I’m not really sure where to even begin healing these things. I feel like the first step is acknowledging my flaws and understanding the root causes of those things, which at the very least, I do understand that about myself and recognize it, which maybe I don’t give enough credit to myself for. It’s not an easy thing to look at the ugliness within yourself, or face your past and the things that deeply hurt you, and recognize the roots of deeper issues. So at the very least, I’m past step one. How to get to step two and progress further, I’m still trying to figure out so hopefully spirit will guide me along in healing this as it has done with some other things. I have had a lot of dreams lately of me facing my fears and coming out on top, which, I think subconsciously may be progress as in the past I used to run and hide from things that scared me in dreams. At least I don’t do that anymore. When I face my fears in my dreams, the fears disappear.

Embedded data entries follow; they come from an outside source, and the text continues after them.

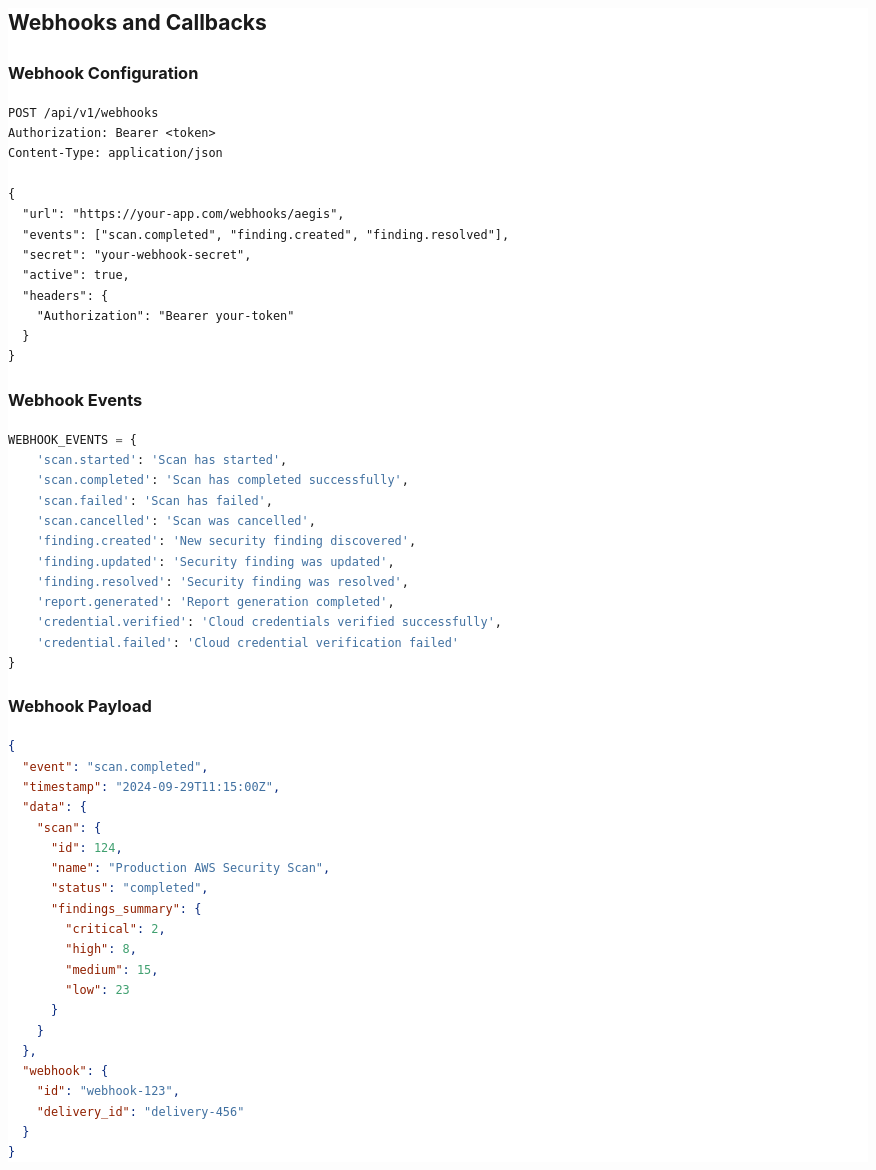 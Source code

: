## Webhooks and Callbacks

### Webhook Configuration

```http
POST /api/v1/webhooks
Authorization: Bearer <token>
Content-Type: application/json

{
  "url": "https://your-app.com/webhooks/aegis",
  "events": ["scan.completed", "finding.created", "finding.resolved"],
  "secret": "your-webhook-secret",
  "active": true,
  "headers": {
    "Authorization": "Bearer your-token"
  }
}
```

### Webhook Events

```python
WEBHOOK_EVENTS = {
    'scan.started': 'Scan has started',
    'scan.completed': 'Scan has completed successfully',
    'scan.failed': 'Scan has failed',
    'scan.cancelled': 'Scan was cancelled',
    'finding.created': 'New security finding discovered',
    'finding.updated': 'Security finding was updated',
    'finding.resolved': 'Security finding was resolved',
    'report.generated': 'Report generation completed',
    'credential.verified': 'Cloud credentials verified successfully',
    'credential.failed': 'Cloud credential verification failed'
}
```

### Webhook Payload

```json
{
  "event": "scan.completed",
  "timestamp": "2024-09-29T11:15:00Z",
  "data": {
    "scan": {
      "id": 124,
      "name": "Production AWS Security Scan",
      "status": "completed",
      "findings_summary": {
        "critical": 2,
        "high": 8,
        "medium": 15,
        "low": 23
      }
    }
  },
  "webhook": {
    "id": "webhook-123",
    "delivery_id": "delivery-456"
  }
}
```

Anyhow, that is where I’m currently at. I hope I can eventually progress with this, and when I do, I’ll create another log. Hopefully one day I can make another girl bestie who I can actually drop my walls around, be totally myself and feel comfortable, and hopefully she will be genuine and not the toxicity I currently seem to attract. But first I need to figure out how to heal myself, get on that higher frequency so I can attract others who are also on that frequency.